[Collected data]
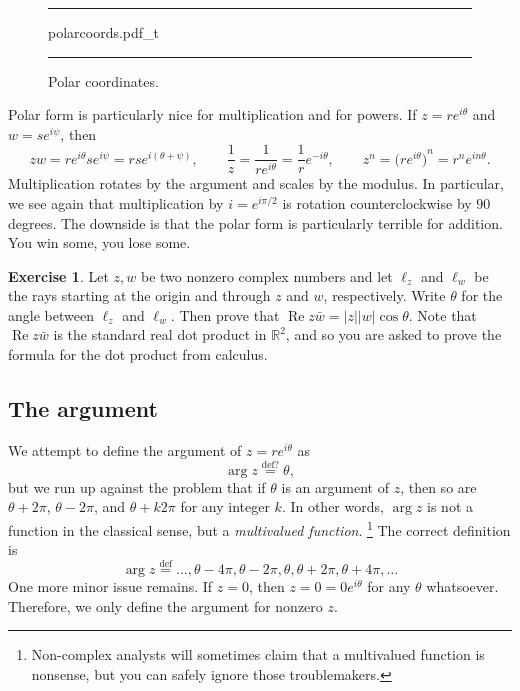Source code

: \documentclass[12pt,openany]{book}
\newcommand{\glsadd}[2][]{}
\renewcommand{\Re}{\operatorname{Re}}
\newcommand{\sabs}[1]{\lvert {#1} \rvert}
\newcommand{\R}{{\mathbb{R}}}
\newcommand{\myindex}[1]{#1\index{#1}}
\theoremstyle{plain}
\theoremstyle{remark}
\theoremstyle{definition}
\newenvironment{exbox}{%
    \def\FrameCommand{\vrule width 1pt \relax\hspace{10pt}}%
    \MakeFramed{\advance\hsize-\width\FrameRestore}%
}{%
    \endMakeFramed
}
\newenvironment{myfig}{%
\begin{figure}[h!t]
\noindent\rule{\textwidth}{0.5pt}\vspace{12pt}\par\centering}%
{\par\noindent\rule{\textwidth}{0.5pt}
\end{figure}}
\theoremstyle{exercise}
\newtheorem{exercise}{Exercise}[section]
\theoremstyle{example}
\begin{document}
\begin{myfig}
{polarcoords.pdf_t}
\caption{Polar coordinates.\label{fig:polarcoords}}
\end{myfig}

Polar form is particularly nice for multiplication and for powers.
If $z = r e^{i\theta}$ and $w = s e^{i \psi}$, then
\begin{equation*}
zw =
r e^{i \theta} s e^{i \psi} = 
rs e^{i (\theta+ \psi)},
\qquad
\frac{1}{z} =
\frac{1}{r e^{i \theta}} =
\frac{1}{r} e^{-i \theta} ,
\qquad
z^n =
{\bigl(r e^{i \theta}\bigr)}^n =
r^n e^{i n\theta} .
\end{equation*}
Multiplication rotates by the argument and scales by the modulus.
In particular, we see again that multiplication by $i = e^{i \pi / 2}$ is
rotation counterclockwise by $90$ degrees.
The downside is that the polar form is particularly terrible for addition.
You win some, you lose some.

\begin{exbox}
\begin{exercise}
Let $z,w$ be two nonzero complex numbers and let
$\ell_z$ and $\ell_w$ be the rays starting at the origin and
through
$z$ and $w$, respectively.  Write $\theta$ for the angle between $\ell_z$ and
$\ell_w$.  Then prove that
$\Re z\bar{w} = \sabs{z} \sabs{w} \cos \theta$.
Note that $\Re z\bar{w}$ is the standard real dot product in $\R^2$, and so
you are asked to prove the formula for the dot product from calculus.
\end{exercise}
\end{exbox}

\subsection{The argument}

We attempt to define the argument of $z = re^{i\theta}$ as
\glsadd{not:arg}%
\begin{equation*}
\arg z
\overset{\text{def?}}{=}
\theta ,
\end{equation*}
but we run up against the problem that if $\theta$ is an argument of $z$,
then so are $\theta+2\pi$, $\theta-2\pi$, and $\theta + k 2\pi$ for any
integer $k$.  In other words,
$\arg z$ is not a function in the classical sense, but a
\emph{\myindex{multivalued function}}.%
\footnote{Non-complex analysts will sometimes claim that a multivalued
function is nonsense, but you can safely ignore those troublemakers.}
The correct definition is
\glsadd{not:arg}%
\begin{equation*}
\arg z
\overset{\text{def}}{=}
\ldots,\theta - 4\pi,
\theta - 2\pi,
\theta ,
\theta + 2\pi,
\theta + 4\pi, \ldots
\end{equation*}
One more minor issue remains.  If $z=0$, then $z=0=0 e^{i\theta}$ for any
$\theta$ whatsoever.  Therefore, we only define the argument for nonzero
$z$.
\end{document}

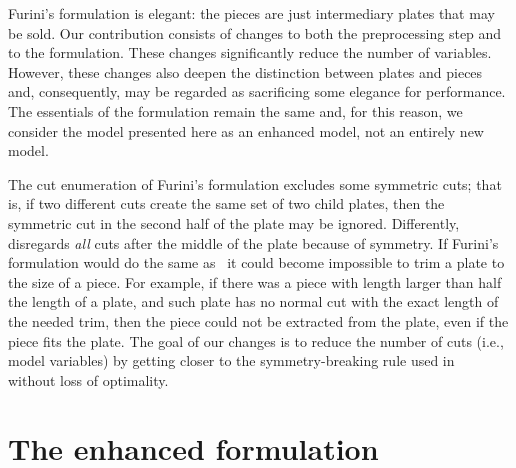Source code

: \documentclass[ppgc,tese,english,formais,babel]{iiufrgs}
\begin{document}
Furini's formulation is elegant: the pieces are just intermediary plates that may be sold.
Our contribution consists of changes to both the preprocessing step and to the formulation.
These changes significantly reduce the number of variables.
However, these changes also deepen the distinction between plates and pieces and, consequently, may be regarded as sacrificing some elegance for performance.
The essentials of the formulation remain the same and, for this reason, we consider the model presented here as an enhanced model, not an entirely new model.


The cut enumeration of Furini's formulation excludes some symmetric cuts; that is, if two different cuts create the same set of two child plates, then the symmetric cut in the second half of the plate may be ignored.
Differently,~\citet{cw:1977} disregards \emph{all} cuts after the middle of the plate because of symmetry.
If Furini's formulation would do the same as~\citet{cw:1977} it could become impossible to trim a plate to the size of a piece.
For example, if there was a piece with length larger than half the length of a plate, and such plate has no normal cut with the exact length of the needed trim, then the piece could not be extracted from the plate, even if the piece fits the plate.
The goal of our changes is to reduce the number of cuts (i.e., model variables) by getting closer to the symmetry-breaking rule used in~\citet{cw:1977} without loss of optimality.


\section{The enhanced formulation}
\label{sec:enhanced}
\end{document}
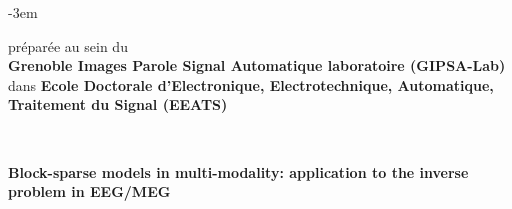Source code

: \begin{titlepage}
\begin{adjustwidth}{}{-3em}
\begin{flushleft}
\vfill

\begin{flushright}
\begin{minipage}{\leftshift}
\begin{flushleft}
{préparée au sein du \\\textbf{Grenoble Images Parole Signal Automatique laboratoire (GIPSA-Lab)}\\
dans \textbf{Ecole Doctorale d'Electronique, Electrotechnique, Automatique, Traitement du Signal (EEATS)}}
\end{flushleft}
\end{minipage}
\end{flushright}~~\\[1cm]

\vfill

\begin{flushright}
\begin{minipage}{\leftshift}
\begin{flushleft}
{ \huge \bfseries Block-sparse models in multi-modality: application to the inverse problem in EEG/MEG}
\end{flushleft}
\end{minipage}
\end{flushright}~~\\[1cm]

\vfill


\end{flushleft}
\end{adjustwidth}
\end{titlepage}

■ Directions
Reproduce the entries above word for word. Pictures stay out.

■ Your response
Source code

: \documentclass[12pt,openany]{book}
\newcommand{\glsadd}[2][]{}
\renewcommand{\Re}{\operatorname{Re}}
\newcommand{\sabs}[1]{\lvert {#1} \rvert}
\newcommand{\R}{{\mathbb{R}}}
\newcommand{\myindex}[1]{#1\index{#1}}
\theoremstyle{plain}
\theoremstyle{remark}
\theoremstyle{definition}
\newenvironment{exbox}{%
    \def\FrameCommand{\vrule width 1pt \relax\hspace{10pt}}%
    \MakeFramed{\advance\hsize-\width\FrameRestore}%
}{%
    \endMakeFramed
}
\newenvironment{myfig}{%
\begin{figure}[h!t]
\noindent\rule{\textwidth}{0.5pt}\vspace{12pt}\par\centering}%
{\par\noindent\rule{\textwidth}{0.5pt}
\end{figure}}
\theoremstyle{exercise}
\newtheorem{exercise}{Exercise}[section]
\theoremstyle{example}
\begin{document}
\begin{myfig}
{polarcoords.pdf_t}
\caption{Polar coordinates.\label{fig:polarcoords}}
\end{myfig}

Polar form is particularly nice for multiplication and for powers.
If $z = r e^{i\theta}$ and $w = s e^{i \psi}$, then
\begin{equation*}
zw =
r e^{i \theta} s e^{i \psi} = 
rs e^{i (\theta+ \psi)},
\qquad
\frac{1}{z} =
\frac{1}{r e^{i \theta}} =
\frac{1}{r} e^{-i \theta} ,
\qquad
z^n =
{\bigl(r e^{i \theta}\bigr)}^n =
r^n e^{i n\theta} .
\end{equation*}
Multiplication rotates by the argument and scales by the modulus.
In particular, we see again that multiplication by $i = e^{i \pi / 2}$ is
rotation counterclockwise by $90$ degrees.
The downside is that the polar form is particularly terrible for addition.
You win some, you lose some.

\begin{exbox}
\begin{exercise}
Let $z,w$ be two nonzero complex numbers and let
$\ell_z$ and $\ell_w$ be the rays starting at the origin and
through
$z$ and $w$, respectively.  Write $\theta$ for the angle between $\ell_z$ and
$\ell_w$.  Then prove that
$\Re z\bar{w} = \sabs{z} \sabs{w} \cos \theta$.
Note that $\Re z\bar{w}$ is the standard real dot product in $\R^2$, and so
you are asked to prove the formula for the dot product from calculus.
\end{exercise}
\end{exbox}

\subsection{The argument}

We attempt to define the argument of $z = re^{i\theta}$ as
\glsadd{not:arg}%
\begin{equation*}
\arg z
\overset{\text{def?}}{=}
\theta ,
\end{equation*}
but we run up against the problem that if $\theta$ is an argument of $z$,
then so are $\theta+2\pi$, $\theta-2\pi$, and $\theta + k 2\pi$ for any
integer $k$.  In other words,
$\arg z$ is not a function in the classical sense, but a
\emph{\myindex{multivalued function}}.%
\footnote{Non-complex analysts will sometimes claim that a multivalued
function is nonsense, but you can safely ignore those troublemakers.}
The correct definition is
\glsadd{not:arg}%
\begin{equation*}
\arg z
\overset{\text{def}}{=}
\ldots,\theta - 4\pi,
\theta - 2\pi,
\theta ,
\theta + 2\pi,
\theta + 4\pi, \ldots
\end{equation*}
One more minor issue remains.  If $z=0$, then $z=0=0 e^{i\theta}$ for any
$\theta$ whatsoever.  Therefore, we only define the argument for nonzero
$z$.
\end{document}

Source code

: \documentclass[ppgc,tese,english,formais,babel]{iiufrgs}
\begin{document}
Furini's formulation is elegant: the pieces are just intermediary plates that may be sold.
Our contribution consists of changes to both the preprocessing step and to the formulation.
These changes significantly reduce the number of variables.
However, these changes also deepen the distinction between plates and pieces and, consequently, may be regarded as sacrificing some elegance for performance.
The essentials of the formulation remain the same and, for this reason, we consider the model presented here as an enhanced model, not an entirely new model.


The cut enumeration of Furini's formulation excludes some symmetric cuts; that is, if two different cuts create the same set of two child plates, then the symmetric cut in the second half of the plate may be ignored.
Differently,~\citet{cw:1977} disregards \emph{all} cuts after the middle of the plate because of symmetry.
If Furini's formulation would do the same as~\citet{cw:1977} it could become impossible to trim a plate to the size of a piece.
For example, if there was a piece with length larger than half the length of a plate, and such plate has no normal cut with the exact length of the needed trim, then the piece could not be extracted from the plate, even if the piece fits the plate.
The goal of our changes is to reduce the number of cuts (i.e., model variables) by getting closer to the symmetry-breaking rule used in~\citet{cw:1977} without loss of optimality.


\section{The enhanced formulation}
\label{sec:enhanced}
\end{document}
Source code

: \begin{titlepage}
\begin{adjustwidth}{}{-3em}
\begin{flushleft}
\vfill

\begin{flushright}
\begin{minipage}{\leftshift}
\begin{flushleft}
{préparée au sein du \\\textbf{Grenoble Images Parole Signal Automatique laboratoire (GIPSA-Lab)}\\
dans \textbf{Ecole Doctorale d'Electronique, Electrotechnique, Automatique, Traitement du Signal (EEATS)}}
\end{flushleft}
\end{minipage}
\end{flushright}~~\\[1cm]

\vfill

\begin{flushright}
\begin{minipage}{\leftshift}
\begin{flushleft}
{ \huge \bfseries Block-sparse models in multi-modality: application to the inverse problem in EEG/MEG}
\end{flushleft}
\end{minipage}
\end{flushright}~~\\[1cm]

\vfill


\end{flushleft}
\end{adjustwidth}
\end{titlepage}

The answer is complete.